------ Dataset entries
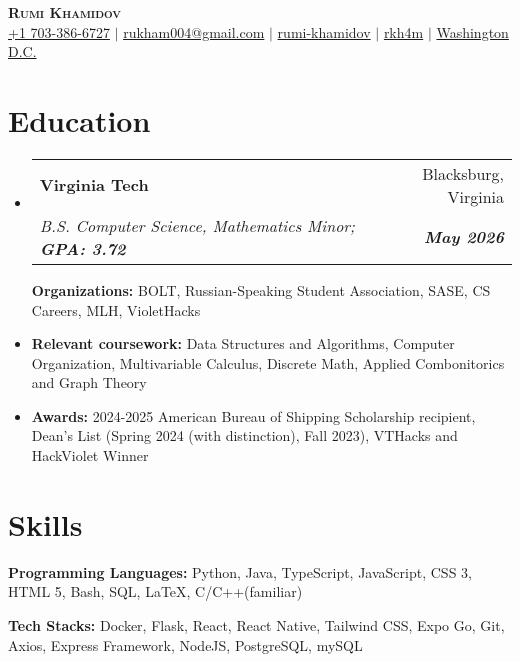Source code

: \documentclass[letterpaper, 10pt]{article}
\makeatletter
\newcommand{\resumeItem}[1]{
  \item\small{
    {#1 \vspace{-2pt}}
  }
}
\newcommand{\resumeEducationHeading}[6]{
  \vspace{-2pt}\item
    \begin{tabular*}{0.97\textwidth}[t]{l@{\extracolsep{\fill}}r}
      \textbf{#1} & #2 \\
      \textit{\small#3} & \textit{\small #4} \\
    \end{tabular*}\vspace{-5pt}
}
\newcommand{\resumeSubHeadingListStart}{\begin{itemize}[leftmargin=0.15in, label={}]}
\newcommand{\resumeSubHeadingListEnd}{\end{itemize}}
\newcommand{\resumeItemListStart}{\begin{itemize}}
\newcommand{\resumeItemListEnd}{\end{itemize}\vspace{-5pt}}
\makeatother
\begin{document}

\begin{center}
    \textbf{\Huge \scshape Rumi Khamidov} \\ \vspace{3pt}
    \small
    \faMobile \hspace{.5pt} \href{tel:7033866727}{+1 703-386-6727}
    $|$
    \faAt \hspace{.5pt} \href{mailto:rukham004@gmail.com}{rukham004@gmail.com}
    $|$
    \faLinkedinSquare \hspace{.5pt} \href{https://www.linkedin.com/in/rumi-khamidov}{rumi-khamidov}
    $|$
    \faGithub \hspace{.5pt} \href{https://github.com/rkh4m}{rkh4m}
    $|$
    \faMapMarker \hspace{.5pt} \href{https://maps.app.goo.gl/aoi52DAKhQkgQ1MT8}{Washington D.C.}
\end{center}



\section{Education}
  \vspace{3pt}
  \resumeSubHeadingListStart
    
    \resumeEducationHeading
      {Virginia Tech
      }{Blacksburg, Virginia}
      {B.S. Computer Science, Mathematics Minor; \textbf{GPA: 3.72}}{\textbf{May 2026}}

        \resumeItemListStart
	   \resumeItem{\textbf{Organizations:} BOLT, Russian-Speaking Student Association, SASE, CS Careers, MLH, VioletHacks}
             \resumeItem{\textbf{Relevant coursework:}  Data Structures and Algorithms, Computer Organization, Multivariable Calculus, Discrete Math, Applied Combonitorics and Graph Theory}
	\resumeItem{\textbf{Awards:}  2024-2025 American Bureau of Shipping Scholarship recipient, Dean's List (Spring 2024 (with distinction), Fall 2023), VTHacks and HackViolet Winner}
         \resumeItemListEnd


\section{Skills}
  \vspace{2pt}
  \resumeSubHeadingListStart
    \small{\item{
        \textbf{Programming Languages:}{ Python, Java, TypeScript, JavaScript, CSS 3, HTML 5, Bash, SQL, LaTeX, C/C++(familiar) } \\ \vspace{3pt}
                
        \textbf{Tech Stacks:}{ Docker, Flask, React, React Native, Tailwind CSS, Expo Go, Git, Axios, Express Framework, NodeJS, PostgreSQL, mySQL } \\ \vspace{3pt}
    }}
  \resumeSubHeadingListEnd
\end{document}
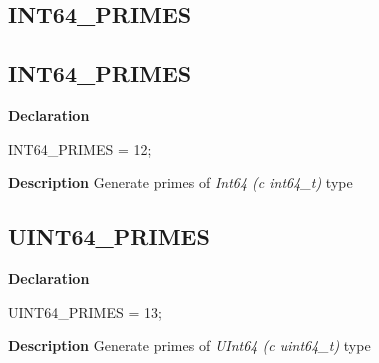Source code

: \documentclass{report}
\newif\ifpdf
\begin{document}
\subsection*{\large{\textbf{INT64{\_}PRIMES}}\normalsize\hspace{1ex}\hrulefill}
\else
\subsection*{INT64{\_}PRIMES}
\fi
\label{primesieve-INT64_PRIMES}
\begin{list}{}{
\setlength{\itemindent}{0cm}
\setlength{\listparindent}{0cm}
\setlength{\leftmargin}{\evensidemargin}
\addtolength{\leftmargin}{\tmplength}
\settowidth{\labelsep}{X}
\addtolength{\leftmargin}{\labelsep}
\setlength{\labelwidth}{\tmplength}
}
\item[\textbf{Declaration}\hfill]
\ifpdf
\begin{flushleft}
\fi
\begin{ttfamily}
INT64{\_}PRIMES = 12;\end{ttfamily}

\ifpdf
\end{flushleft}
\fi

\par
\item[\textbf{Description}]
Generate primes of \textit{Int64 (c int64{\_}t)} type

\end{list}
\ifpdf
\subsection*{\large{\textbf{UINT64{\_}PRIMES}}\normalsize\hspace{1ex}\hrulefill}
\else
\subsection*{UINT64{\_}PRIMES}
\fi
\label{primesieve-UINT64_PRIMES}
\begin{list}{}{
\setlength{\itemindent}{0cm}
\setlength{\listparindent}{0cm}
\setlength{\leftmargin}{\evensidemargin}
\addtolength{\leftmargin}{\tmplength}
\settowidth{\labelsep}{X}
\addtolength{\leftmargin}{\labelsep}
\setlength{\labelwidth}{\tmplength}
}
\item[\textbf{Declaration}\hfill]
\ifpdf
\begin{flushleft}
\fi
\begin{ttfamily}
UINT64{\_}PRIMES = 13;\end{ttfamily}

\ifpdf
\end{flushleft}
\fi

\par
\item[\textbf{Description}]
Generate primes of \textit{UInt64 (c uint64{\_}t)} type

\end{list}
\end{document}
------------
• Problem: Count, and answer with the number only: how many lines of the data include the string "Computer"?

• Answer section: 2